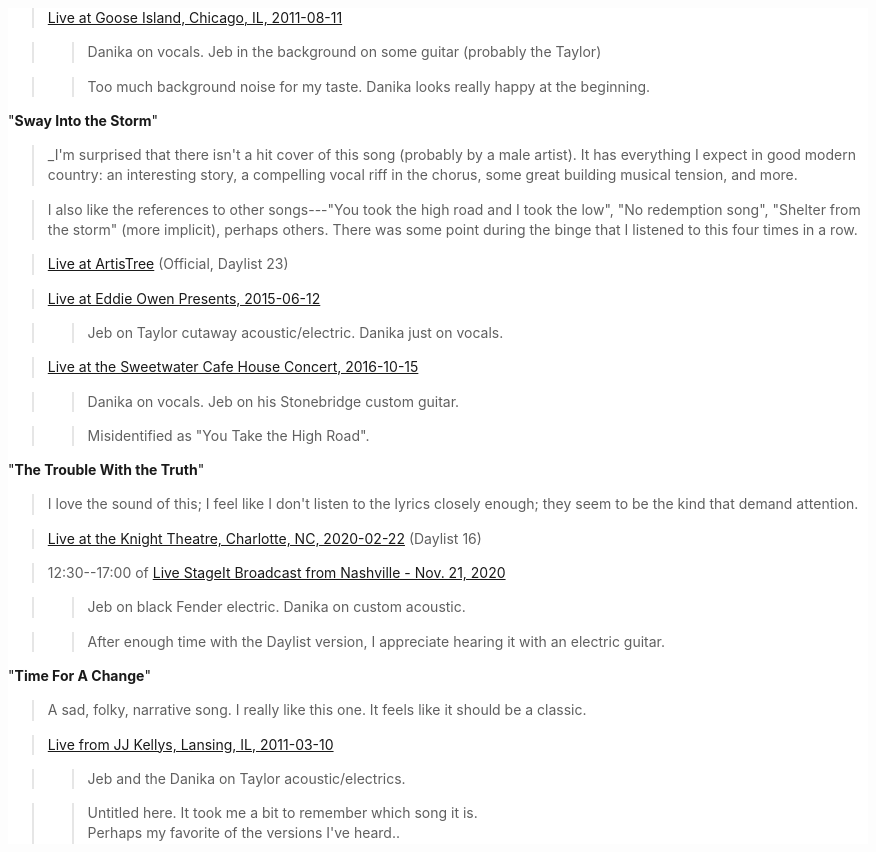 > [Live at Goose Island, Chicago, IL, 2011-08-11](https://www.youtube.com/watch?v=METUcFBsCeU)

> > Danika on vocals.  Jeb in the background on some guitar (probably the Taylor)

> > Too much background noise for my taste.  Danika looks really happy
    at the beginning.

"**Sway Into the Storm**"

> _I'm surprised that there isn't a hit cover of this song (probably
  by a male artist).  It has everything I expect in good modern
  country: an interesting story, a compelling vocal riff in the
  chorus, some great building musical tension, and more. 

> I also like the references to other songs---"You took the high
  road and I took the low", "No redemption song", "Shelter from 
  the storm" (more implicit), perhaps others.  There was some point
  during the binge that I listened to this four times in a row.

> [Live at ArtisTree](https://www.youtube.com/watch?v=bLiZfxJQWRs) (Official, Daylist 23)

> > 

> [Live at Eddie Owen Presents, 2015-06-12](https://www.youtube.com/watch?v=H4Mnr7074_Y)

> > Jeb on Taylor cutaway acoustic/electric.  Danika just on vocals.

> [Live at the Sweetwater Cafe House Concert, 2016-10-15](https://www.youtube.com/watch?v=fov0-6Xdnb0)

> > Danika on vocals.  Jeb on his Stonebridge custom guitar.

> > Misidentified as "You Take the High Road".

"**The Trouble With the Truth**"

> I love the sound of this; I feel like I don't listen to the lyrics
  closely enough; they seem to be the kind that demand attention.

> [Live at the Knight Theatre, Charlotte, NC, 2020-02-22](https://www.youtube.com/watch?v=AIrsMny0d9U) (Daylist 16)

> > 

> 12:30--17:00 of [Live StageIt Broadcast from Nashville - Nov. 21, 2020](https://www.youtube.com/watch?v=ACZkP-LYrd8) 

> > Jeb on black Fender electric.  Danika on custom acoustic.

> > After enough time with the Daylist version, I appreciate hearing it 
    with an electric guitar.

"**Time For A Change**"

> A sad, folky, narrative song.  I really like this one.  It feels like
  it should be a classic.

> [Live from JJ Kellys, Lansing, IL, 2011-03-10](https://www.youtube.com/watch?v=fCk1dc-uIXA)

> > Jeb and the Danika on Taylor acoustic/electrics.

> > Untitled here.  It took me a bit to remember which song it is.  
    Perhaps my favorite of the versions I've heard..
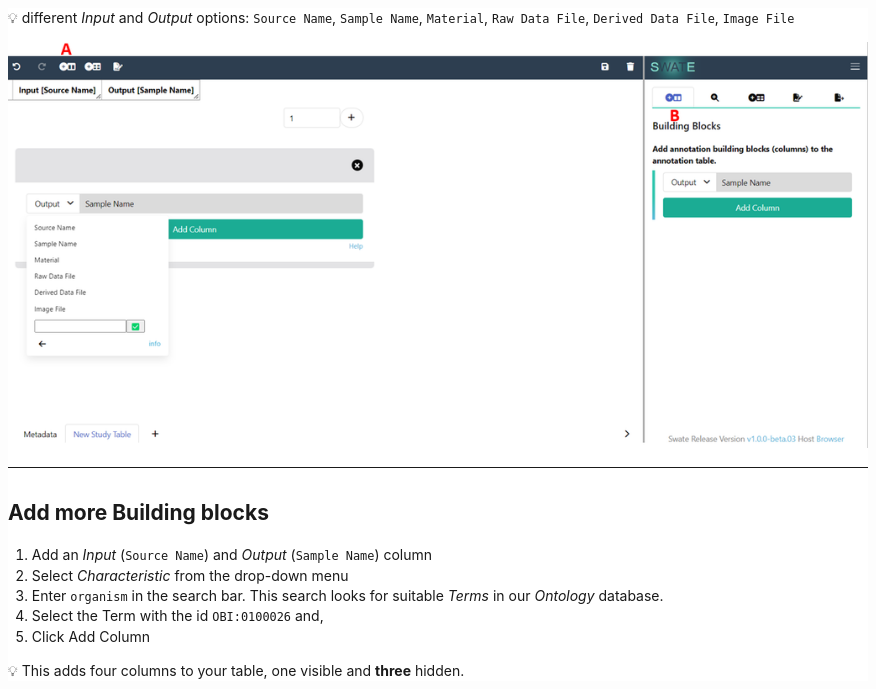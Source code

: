 :bulb: different *Input* and *Output* options: `Source Name`, `Sample Name`, `Material`, `Raw Data File`, `Derived Data File`, `Image File`

![bg right w:600](./../../../../img/Swate_a_Building_blocks.png)

---

## Add more Building blocks

1. Add an *Input* (`Source Name`) and *Output* (`Sample Name`) column
2. Select *Characteristic* from the drop-down menu
3. Enter `organism` in the search bar. This search looks for suitable *Terms* in our *Ontology* database.
4. Select the Term with the id `OBI:0100026` and, 
5. Click Add Column

:bulb: This adds four columns to your table, one visible and **three** hidden.
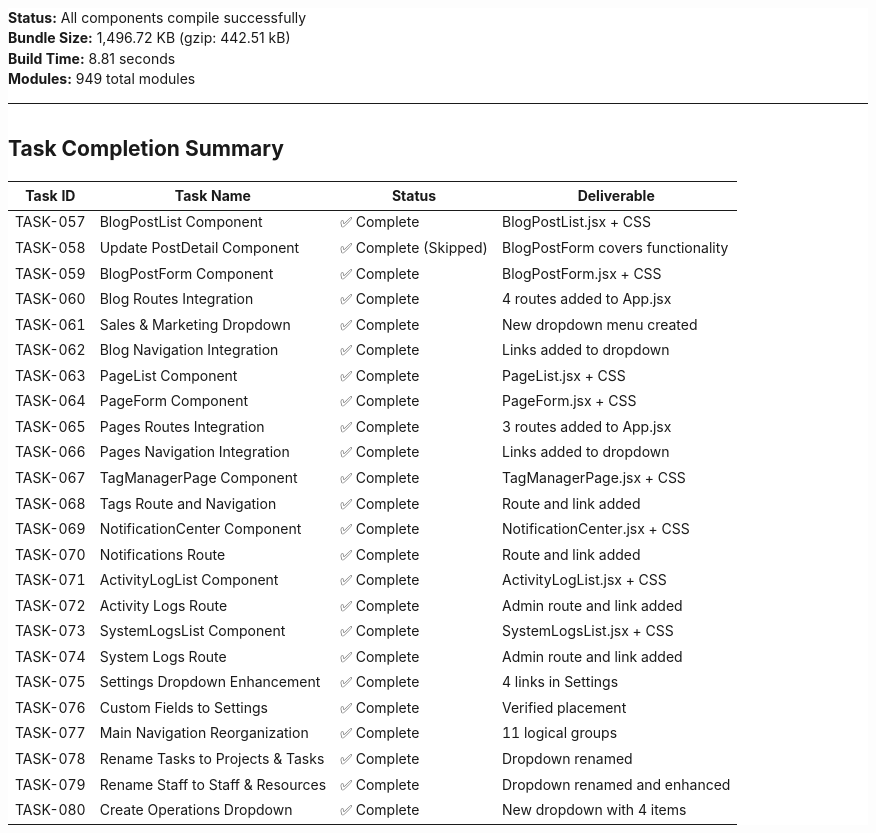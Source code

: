 **Status:** All components compile successfully  
**Bundle Size:** 1,496.72 KB (gzip: 442.51 kB)  
**Build Time:** 8.81 seconds  
**Modules:** 949 total modules

---

## Task Completion Summary

| Task ID | Task Name | Status | Deliverable |
|---------|-----------|--------|-------------|
| TASK-057 | BlogPostList Component | ✅ Complete | BlogPostList.jsx + CSS |
| TASK-058 | Update PostDetail Component | ✅ Complete (Skipped) | BlogPostForm covers functionality |
| TASK-059 | BlogPostForm Component | ✅ Complete | BlogPostForm.jsx + CSS |
| TASK-060 | Blog Routes Integration | ✅ Complete | 4 routes added to App.jsx |
| TASK-061 | Sales & Marketing Dropdown | ✅ Complete | New dropdown menu created |
| TASK-062 | Blog Navigation Integration | ✅ Complete | Links added to dropdown |
| TASK-063 | PageList Component | ✅ Complete | PageList.jsx + CSS |
| TASK-064 | PageForm Component | ✅ Complete | PageForm.jsx + CSS |
| TASK-065 | Pages Routes Integration | ✅ Complete | 3 routes added to App.jsx |
| TASK-066 | Pages Navigation Integration | ✅ Complete | Links added to dropdown |
| TASK-067 | TagManagerPage Component | ✅ Complete | TagManagerPage.jsx + CSS |
| TASK-068 | Tags Route and Navigation | ✅ Complete | Route and link added |
| TASK-069 | NotificationCenter Component | ✅ Complete | NotificationCenter.jsx + CSS |
| TASK-070 | Notifications Route | ✅ Complete | Route and link added |
| TASK-071 | ActivityLogList Component | ✅ Complete | ActivityLogList.jsx + CSS |
| TASK-072 | Activity Logs Route | ✅ Complete | Admin route and link added |
| TASK-073 | SystemLogsList Component | ✅ Complete | SystemLogsList.jsx + CSS |
| TASK-074 | System Logs Route | ✅ Complete | Admin route and link added |
| TASK-075 | Settings Dropdown Enhancement | ✅ Complete | 4 links in Settings |
| TASK-076 | Custom Fields to Settings | ✅ Complete | Verified placement |
| TASK-077 | Main Navigation Reorganization | ✅ Complete | 11 logical groups |
| TASK-078 | Rename Tasks to Projects & Tasks | ✅ Complete | Dropdown renamed |
| TASK-079 | Rename Staff to Staff & Resources | ✅ Complete | Dropdown renamed and enhanced |
| TASK-080 | Create Operations Dropdown | ✅ Complete | New dropdown with 4 items |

**********

● **WORK REQUEST**:
Repeat, word for word, every line from the line that contains "PageList.jsx + CSS |" to the end of the entries; include both of those lines and no others.

● **RESPONSE TO THE TASK**:
| TASK-063 | PageList Component | ✅ Complete | PageList.jsx + CSS |
| TASK-064 | PageForm Component | ✅ Complete | PageForm.jsx + CSS |
| TASK-065 | Pages Routes Integration | ✅ Complete | 3 routes added to App.jsx |
| TASK-066 | Pages Navigation Integration | ✅ Complete | Links added to dropdown |
| TASK-067 | TagManagerPage Component | ✅ Complete | TagManagerPage.jsx + CSS |
| TASK-068 | Tags Route and Navigation | ✅ Complete | Route and link added |
| TASK-069 | NotificationCenter Component | ✅ Complete | NotificationCenter.jsx + CSS |
| TASK-070 | Notifications Route | ✅ Complete | Route and link added |
| TASK-071 | ActivityLogList Component | ✅ Complete | ActivityLogList.jsx + CSS |
| TASK-072 | Activity Logs Route | ✅ Complete | Admin route and link added |
| TASK-073 | SystemLogsList Component | ✅ Complete | SystemLogsList.jsx + CSS |
| TASK-074 | System Logs Route | ✅ Complete | Admin route and link added |
| TASK-075 | Settings Dropdown Enhancement | ✅ Complete | 4 links in Settings |
| TASK-076 | Custom Fields to Settings | ✅ Complete | Verified placement |
| TASK-077 | Main Navigation Reorganization | ✅ Complete | 11 logical groups |
| TASK-078 | Rename Tasks to Projects & Tasks | ✅ Complete | Dropdown renamed |
| TASK-079 | Rename Staff to Staff & Resources | ✅ Complete | Dropdown renamed and enhanced |
| TASK-080 | Create Operations Dropdown | ✅ Complete | New dropdown with 4 items |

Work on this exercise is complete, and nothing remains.